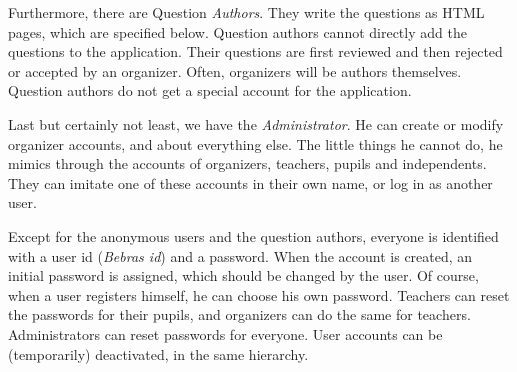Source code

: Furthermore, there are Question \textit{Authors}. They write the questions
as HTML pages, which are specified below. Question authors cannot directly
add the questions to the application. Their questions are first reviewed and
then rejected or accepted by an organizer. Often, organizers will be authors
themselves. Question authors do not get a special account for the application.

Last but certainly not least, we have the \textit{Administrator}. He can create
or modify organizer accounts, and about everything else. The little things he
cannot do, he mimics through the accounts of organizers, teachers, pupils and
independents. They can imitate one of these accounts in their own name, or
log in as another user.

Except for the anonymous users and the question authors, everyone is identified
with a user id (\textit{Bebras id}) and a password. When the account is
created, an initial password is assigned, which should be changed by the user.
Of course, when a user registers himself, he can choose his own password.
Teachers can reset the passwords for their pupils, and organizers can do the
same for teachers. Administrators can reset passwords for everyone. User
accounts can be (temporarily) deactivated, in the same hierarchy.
++++++++++
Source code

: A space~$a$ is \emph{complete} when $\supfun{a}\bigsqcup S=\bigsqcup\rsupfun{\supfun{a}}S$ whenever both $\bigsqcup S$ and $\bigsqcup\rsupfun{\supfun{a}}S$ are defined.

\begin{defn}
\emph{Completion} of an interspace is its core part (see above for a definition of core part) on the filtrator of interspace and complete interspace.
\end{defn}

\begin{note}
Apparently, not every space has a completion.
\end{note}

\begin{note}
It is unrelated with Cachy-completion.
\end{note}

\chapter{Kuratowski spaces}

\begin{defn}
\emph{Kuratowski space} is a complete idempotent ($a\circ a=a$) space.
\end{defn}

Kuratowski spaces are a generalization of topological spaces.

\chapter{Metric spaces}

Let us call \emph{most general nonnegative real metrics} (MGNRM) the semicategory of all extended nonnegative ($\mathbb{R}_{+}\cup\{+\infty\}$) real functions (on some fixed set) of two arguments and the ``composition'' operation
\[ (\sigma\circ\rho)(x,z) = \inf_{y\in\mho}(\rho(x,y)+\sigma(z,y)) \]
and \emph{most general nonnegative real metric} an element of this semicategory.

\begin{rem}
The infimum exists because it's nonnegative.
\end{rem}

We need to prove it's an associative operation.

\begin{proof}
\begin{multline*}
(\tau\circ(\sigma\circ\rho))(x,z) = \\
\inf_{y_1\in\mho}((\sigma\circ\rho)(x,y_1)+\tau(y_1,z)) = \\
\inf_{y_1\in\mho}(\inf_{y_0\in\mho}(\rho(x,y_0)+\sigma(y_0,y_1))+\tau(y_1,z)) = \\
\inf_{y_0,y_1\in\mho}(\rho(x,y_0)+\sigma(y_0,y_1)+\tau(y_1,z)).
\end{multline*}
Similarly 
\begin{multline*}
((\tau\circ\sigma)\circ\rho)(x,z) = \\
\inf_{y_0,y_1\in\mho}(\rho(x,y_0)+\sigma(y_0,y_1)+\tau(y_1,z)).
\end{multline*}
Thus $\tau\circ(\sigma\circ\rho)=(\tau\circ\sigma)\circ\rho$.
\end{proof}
++++++++++
**WHAT TO PRODUCE**
Among the entries, count how many lines hold the string "passwords", then state only that number.

**REPLY TO THE TASK**
2